__Task directions__:
Using the records below, copy every line that holds the string "Introduction".

══ Records shown

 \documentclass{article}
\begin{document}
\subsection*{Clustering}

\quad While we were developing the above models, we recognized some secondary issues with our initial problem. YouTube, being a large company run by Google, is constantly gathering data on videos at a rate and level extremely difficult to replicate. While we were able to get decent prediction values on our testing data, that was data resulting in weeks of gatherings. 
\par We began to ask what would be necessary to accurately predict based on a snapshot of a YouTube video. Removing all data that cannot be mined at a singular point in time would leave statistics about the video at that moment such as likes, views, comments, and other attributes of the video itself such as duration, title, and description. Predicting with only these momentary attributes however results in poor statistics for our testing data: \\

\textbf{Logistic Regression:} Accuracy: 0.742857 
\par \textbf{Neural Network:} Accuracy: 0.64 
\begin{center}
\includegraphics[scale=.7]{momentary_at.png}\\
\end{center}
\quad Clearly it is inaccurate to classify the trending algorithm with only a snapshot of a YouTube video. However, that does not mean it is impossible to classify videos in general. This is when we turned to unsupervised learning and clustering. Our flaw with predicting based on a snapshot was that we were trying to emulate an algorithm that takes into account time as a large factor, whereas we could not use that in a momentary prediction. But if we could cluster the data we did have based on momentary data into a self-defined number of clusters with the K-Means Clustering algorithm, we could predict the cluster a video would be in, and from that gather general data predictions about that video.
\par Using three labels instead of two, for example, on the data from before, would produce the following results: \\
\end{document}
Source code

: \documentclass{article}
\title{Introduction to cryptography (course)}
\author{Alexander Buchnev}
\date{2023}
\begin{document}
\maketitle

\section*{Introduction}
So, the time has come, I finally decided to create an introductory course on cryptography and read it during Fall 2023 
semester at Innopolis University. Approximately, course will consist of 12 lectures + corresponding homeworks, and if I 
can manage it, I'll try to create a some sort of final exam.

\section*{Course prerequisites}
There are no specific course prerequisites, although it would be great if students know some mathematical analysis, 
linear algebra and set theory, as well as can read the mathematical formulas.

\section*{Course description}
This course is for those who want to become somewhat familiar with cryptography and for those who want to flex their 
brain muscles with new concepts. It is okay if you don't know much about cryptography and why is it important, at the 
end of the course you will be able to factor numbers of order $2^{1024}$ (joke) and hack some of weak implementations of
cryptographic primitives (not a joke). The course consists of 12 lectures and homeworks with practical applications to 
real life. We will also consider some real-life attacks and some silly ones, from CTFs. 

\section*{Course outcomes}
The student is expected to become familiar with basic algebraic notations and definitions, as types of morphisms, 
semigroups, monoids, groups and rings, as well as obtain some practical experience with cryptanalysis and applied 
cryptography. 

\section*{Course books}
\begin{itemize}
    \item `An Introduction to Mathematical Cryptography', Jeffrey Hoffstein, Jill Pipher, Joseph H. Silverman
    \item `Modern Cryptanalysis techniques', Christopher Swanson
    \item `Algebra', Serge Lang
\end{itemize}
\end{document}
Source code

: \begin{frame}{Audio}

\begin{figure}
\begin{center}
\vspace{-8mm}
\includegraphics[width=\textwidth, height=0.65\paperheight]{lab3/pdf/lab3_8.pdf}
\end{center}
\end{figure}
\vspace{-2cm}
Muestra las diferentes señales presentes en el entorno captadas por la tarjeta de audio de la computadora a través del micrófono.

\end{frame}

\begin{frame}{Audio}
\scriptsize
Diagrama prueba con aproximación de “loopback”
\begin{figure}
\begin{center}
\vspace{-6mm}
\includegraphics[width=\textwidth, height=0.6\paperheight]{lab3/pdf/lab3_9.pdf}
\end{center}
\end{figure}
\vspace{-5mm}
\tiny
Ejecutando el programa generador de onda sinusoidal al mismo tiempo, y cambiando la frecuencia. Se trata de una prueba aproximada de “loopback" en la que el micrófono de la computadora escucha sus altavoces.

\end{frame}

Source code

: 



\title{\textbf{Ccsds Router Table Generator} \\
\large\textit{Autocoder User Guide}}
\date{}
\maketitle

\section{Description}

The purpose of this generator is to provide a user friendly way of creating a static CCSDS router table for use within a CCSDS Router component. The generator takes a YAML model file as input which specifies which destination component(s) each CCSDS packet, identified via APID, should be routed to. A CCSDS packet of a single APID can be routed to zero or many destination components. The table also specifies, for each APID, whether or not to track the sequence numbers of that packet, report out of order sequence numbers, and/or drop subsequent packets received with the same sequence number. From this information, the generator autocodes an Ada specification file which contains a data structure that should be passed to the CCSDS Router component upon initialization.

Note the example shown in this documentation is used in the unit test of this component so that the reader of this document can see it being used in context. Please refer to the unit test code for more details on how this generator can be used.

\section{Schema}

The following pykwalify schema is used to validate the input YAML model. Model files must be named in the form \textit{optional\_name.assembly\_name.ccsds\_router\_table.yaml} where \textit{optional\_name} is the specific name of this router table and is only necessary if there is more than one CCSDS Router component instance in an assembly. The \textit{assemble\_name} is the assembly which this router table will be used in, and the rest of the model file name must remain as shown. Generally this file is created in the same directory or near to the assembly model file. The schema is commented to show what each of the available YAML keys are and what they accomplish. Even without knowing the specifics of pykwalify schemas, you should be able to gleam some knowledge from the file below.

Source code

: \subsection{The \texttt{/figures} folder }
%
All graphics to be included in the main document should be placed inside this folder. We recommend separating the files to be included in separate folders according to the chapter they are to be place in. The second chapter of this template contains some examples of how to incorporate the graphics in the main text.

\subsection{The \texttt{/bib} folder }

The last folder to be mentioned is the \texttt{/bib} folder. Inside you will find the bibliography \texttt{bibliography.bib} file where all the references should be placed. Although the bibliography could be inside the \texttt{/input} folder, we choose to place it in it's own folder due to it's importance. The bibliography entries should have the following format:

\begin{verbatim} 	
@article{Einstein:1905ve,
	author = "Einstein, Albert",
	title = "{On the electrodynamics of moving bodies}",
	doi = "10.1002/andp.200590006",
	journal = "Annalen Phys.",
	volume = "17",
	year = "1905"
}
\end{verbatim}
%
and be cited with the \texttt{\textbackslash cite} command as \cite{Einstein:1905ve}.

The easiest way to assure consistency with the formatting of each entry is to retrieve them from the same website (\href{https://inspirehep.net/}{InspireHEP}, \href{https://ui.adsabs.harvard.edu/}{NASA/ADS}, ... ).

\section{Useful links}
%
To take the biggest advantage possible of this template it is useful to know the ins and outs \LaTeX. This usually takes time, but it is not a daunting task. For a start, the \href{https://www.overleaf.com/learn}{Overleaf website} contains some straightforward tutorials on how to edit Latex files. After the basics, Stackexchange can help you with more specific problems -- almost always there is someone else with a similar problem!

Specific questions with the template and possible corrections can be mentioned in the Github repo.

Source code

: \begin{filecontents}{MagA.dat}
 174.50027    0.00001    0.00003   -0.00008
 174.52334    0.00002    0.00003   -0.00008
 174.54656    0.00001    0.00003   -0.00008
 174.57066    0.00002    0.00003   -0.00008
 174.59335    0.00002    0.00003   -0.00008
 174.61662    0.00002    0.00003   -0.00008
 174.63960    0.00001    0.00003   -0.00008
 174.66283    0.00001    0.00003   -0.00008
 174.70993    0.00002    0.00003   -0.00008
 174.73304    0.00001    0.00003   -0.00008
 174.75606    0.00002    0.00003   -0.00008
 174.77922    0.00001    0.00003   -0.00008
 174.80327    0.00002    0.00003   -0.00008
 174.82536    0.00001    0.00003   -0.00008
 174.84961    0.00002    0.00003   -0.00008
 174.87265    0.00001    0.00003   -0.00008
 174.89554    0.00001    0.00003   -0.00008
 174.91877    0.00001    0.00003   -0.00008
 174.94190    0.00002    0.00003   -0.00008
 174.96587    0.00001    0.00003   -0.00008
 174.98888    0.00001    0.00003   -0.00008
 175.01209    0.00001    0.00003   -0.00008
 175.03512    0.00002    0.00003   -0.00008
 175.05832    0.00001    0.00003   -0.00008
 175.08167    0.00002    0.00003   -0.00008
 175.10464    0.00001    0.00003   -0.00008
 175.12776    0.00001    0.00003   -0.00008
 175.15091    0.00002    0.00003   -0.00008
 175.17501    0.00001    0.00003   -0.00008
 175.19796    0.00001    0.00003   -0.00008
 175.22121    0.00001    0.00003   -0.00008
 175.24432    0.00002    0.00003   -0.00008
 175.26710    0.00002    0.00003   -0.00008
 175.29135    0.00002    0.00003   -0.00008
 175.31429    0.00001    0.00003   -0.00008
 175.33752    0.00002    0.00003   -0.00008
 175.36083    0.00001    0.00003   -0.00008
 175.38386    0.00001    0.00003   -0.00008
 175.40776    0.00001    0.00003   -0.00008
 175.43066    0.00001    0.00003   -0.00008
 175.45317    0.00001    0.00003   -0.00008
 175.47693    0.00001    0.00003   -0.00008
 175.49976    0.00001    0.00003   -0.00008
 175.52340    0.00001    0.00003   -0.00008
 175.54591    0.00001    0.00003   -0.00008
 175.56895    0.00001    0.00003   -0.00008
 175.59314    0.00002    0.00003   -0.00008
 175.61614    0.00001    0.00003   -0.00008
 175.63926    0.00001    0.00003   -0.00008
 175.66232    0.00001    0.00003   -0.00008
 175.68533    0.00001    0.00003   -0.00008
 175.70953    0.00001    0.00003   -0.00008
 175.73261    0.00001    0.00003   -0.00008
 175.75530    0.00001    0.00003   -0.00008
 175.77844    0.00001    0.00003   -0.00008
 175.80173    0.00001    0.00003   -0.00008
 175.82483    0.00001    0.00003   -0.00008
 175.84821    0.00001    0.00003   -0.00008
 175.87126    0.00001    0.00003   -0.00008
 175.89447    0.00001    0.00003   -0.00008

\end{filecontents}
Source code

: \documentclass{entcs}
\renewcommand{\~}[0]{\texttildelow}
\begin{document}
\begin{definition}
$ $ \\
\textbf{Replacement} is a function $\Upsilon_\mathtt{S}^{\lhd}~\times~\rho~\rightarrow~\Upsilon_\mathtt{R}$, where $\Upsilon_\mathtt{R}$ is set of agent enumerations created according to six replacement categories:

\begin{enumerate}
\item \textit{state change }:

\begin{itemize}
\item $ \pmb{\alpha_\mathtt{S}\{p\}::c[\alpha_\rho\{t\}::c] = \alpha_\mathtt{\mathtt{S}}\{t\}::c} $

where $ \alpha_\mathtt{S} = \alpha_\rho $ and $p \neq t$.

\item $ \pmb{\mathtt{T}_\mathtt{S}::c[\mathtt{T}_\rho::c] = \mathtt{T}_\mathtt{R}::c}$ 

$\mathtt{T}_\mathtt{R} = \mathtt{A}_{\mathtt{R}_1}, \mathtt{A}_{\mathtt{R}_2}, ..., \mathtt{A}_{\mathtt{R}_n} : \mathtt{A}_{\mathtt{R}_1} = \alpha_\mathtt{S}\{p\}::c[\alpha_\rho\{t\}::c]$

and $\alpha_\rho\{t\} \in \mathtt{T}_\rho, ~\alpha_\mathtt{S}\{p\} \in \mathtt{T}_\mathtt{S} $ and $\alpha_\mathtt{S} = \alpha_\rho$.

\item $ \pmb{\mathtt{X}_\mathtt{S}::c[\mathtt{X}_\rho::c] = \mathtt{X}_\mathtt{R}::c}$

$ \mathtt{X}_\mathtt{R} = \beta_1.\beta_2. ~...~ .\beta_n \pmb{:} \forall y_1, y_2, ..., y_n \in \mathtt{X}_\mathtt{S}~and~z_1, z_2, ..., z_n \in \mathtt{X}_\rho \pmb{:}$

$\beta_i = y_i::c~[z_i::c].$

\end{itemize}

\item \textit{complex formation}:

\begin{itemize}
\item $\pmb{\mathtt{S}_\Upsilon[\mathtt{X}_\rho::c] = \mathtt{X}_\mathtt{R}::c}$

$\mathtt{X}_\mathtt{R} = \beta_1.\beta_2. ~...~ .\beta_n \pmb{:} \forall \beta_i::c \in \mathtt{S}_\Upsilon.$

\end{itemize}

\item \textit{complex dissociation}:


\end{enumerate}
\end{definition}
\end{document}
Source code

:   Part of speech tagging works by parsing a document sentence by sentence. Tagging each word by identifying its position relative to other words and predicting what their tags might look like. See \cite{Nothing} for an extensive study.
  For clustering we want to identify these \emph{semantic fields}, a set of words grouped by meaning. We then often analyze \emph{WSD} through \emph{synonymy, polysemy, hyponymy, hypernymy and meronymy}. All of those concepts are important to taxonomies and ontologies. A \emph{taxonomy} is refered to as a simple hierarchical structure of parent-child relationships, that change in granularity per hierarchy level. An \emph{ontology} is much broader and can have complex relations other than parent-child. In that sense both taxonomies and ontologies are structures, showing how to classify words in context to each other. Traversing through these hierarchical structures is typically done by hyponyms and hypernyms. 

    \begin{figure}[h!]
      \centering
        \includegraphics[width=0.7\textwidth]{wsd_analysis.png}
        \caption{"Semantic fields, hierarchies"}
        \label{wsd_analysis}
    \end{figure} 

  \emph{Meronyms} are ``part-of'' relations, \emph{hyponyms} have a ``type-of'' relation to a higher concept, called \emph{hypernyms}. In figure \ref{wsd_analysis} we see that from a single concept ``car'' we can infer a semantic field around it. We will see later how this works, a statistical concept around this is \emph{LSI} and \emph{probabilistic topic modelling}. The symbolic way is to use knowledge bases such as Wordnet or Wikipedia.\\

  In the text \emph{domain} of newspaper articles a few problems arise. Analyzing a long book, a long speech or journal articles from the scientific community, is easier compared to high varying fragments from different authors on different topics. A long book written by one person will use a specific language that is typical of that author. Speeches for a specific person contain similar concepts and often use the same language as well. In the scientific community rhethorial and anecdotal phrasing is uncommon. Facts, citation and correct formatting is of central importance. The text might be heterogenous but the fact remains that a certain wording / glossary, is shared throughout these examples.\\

════

__Exercise result__:
\title{Introduction to cryptography (course)}
\section*{Introduction}
    \item `An Introduction to Mathematical Cryptography', Jeffrey Hoffstein, Jill Pipher, Joseph H. Silverman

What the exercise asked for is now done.